Parquet Courts Photo: Ebru Ildiz

In Brooklyn city in 2010 Andrew Savage formed a band called Parquet Courts with his brother Max, Sean Yeaton and Austin Brown. With a firm DIY aesthetic and a history of playing house parties, they released their first album on cassette only and have released at least an album or EP every year since they started.

Read Nick Bollinger's review of Parquet Courts 2016 album 'Human Performance' here

They record all their own records, release them on their own boutique record label and Andrew does all the art for the band.

They’re so do-it-yourself their band doesn’t have a Facebook page.

They combine dense lyrical content, relentlessly shouted in unison by multiple band members, with repetitive riffs and rhythmic interplay between instruments. It’s clever, but simple, straight up-house-party rock and roll.

Their new album Wide Awake comes with a 16 page booklet of art accompanying the vinyl and was produced by Brian Burton, aka Danger Mouse, a giant in pop music production. He's produced albums for Gorillaz, Sparklehorse, Black Keys and Beck, and co-written albums as part of Dangerdoom, Gnarls Barkley and Broken Bells. It's a seemingly an odd fit for Parquet Courts, but as Andrew Savage explains they had a lot to offer each other.

"The way that Brian worked with us was different from the way he works with pop bands, because I think he's still very much a fan of music. And I hope this comparison wouldn't offend him, but just like an actor would do maybe a Hollywood blockbuster and then go work on an indie film."

Danger Mouse (Brian Burton) playing with Broken Bells in 2010

Danger Mouse (Brian Burton) playing with Broken Bells in 2010 Photo: Creative commons/Musicisentropy

Burton made the approach to the band, and unfamiliar with his work they spent some time sussing him out. They got on, and Parquet Courts subsequently postponed their scheduled studio time so that he could be on board. 

"He was in for something different, I would assume. I think he definitely got that. From the very first, we were just kinda like - 'look, we're not gonna be a top-40 band, it would be a fool's errand to want us to be that kind of band', I just want you to know, before we go into a studio together.' And he was like 'yeah I know, that's not what I'm after here.'" 

While Burton adds polish and widens their musical palette, they don't dilute any of the socio-political messages they've become known for. 

For example 'Violence' comes with the refrain 'violence is daily life' - which Savage laments is a true statement about the commonplace violence in America.   

"It's become so normal that it's kind of hard to have an emotional reaction to it. And that's sad, and also pretty scary that it's being normalised in that way. And that when I hear about these massive tragedies, it is scary that I don't have an emotional reaction to it. So that's what the purpose of the song is, to allow the band to have that reaction."  

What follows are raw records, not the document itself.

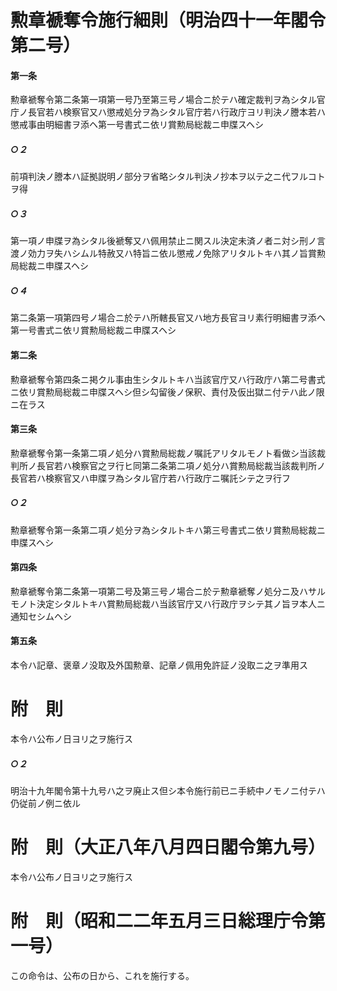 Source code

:# 勲章褫奪令施行細則（明治四十一年閣令第二号）
#### 第一条
勲章褫奪令第二条第一項第一号乃至第三号ノ場合ニ於テハ確定裁判ヲ為シタル官庁ノ長官若ハ検察官又ハ懲戒処分ヲ為シタル官庁若ハ行政庁ヨリ判決ノ謄本若ハ懲戒事由明細書ヲ添ヘ第一号書式ニ依リ賞勲局総裁ニ申牒スヘシ
##### ○２
前項判決ノ謄本ハ証拠説明ノ部分ヲ省略シタル判決ノ抄本ヲ以テ之ニ代フルコトヲ得
##### ○３
第一項ノ申牒ヲ為シタル後褫奪又ハ佩用禁止ニ関スル決定未済ノ者ニ対シ刑ノ言渡ノ効力ヲ失ハシムル特赦又ハ特旨ニ依ル懲戒ノ免除アリタルトキハ其ノ旨賞勲局総裁ニ申牒スヘシ
##### ○４
第二条第一項第四号ノ場合ニ於テハ所轄長官又ハ地方長官ヨリ素行明細書ヲ添ヘ第一号書式ニ依リ賞勲局総裁ニ申牒スヘシ
#### 第二条
勲章褫奪令第四条ニ掲クル事由生シタルトキハ当該官庁又ハ行政庁ハ第二号書式ニ依リ賞勲局総裁ニ申牒スヘシ但シ勾留後ノ保釈、責付及仮出獄ニ付テハ此ノ限ニ在ラス
#### 第三条
勲章褫奪令第一条第二項ノ処分ハ賞勲局総裁ノ嘱託アリタルモノト看做シ当該裁判所ノ長官若ハ検察官之ヲ行ヒ同第二条第二項ノ処分ハ賞勲局総裁当該裁判所ノ長官若ハ検察官又ハ申牒ヲ為シタル官庁若ハ行政庁ニ嘱託シテ之ヲ行フ
##### ○２
勲章褫奪令第一条第二項ノ処分ヲ為シタルトキハ第三号書式ニ依リ賞勲局総裁ニ申牒スヘシ
#### 第四条
勲章褫奪令第二条第一項第二号及第三号ノ場合ニ於テ勲章褫奪ノ処分ニ及ハサルモノト決定シタルトキハ賞勲局総裁ハ当該官庁又ハ行政庁ヲシテ其ノ旨ヲ本人ニ通知セシムヘシ
#### 第五条
本令ハ記章、褒章ノ没取及外国勲章、記章ノ佩用免許証ノ没取ニ之ヲ準用ス
# 附　則
本令ハ公布ノ日ヨリ之ヲ施行ス
##### ○２
明治十九年閣令第十九号ハ之ヲ廃止ス但シ本令施行前已ニ手続中ノモノニ付テハ仍従前ノ例ニ依ル
# 附　則（大正八年八月四日閣令第九号）
本令ハ公布ノ日ヨリ之ヲ施行ス
# 附　則（昭和二二年五月三日総理庁令第一号）
この命令は、公布の日から、これを施行する。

Over eight years they have developed a reputation for energetic live shows and have extensively toured the world. The last time they were in New Zealand they played four dates over North and South Island. They have become champions for bands such as Dunedin's Opposite Sex, who they met as one of their support bands. 

"It was one of those experiences that is becoming increasingly rare for me, where you go and you see a band that you have absolutely no knowledge or context for, and they end up just blowing you away, blindly."

About a year later, in 2016 Savage released the Opposite Sex record Hamlet  on his label Dull Tools, and reckons he'll probably do their forthcoming album too.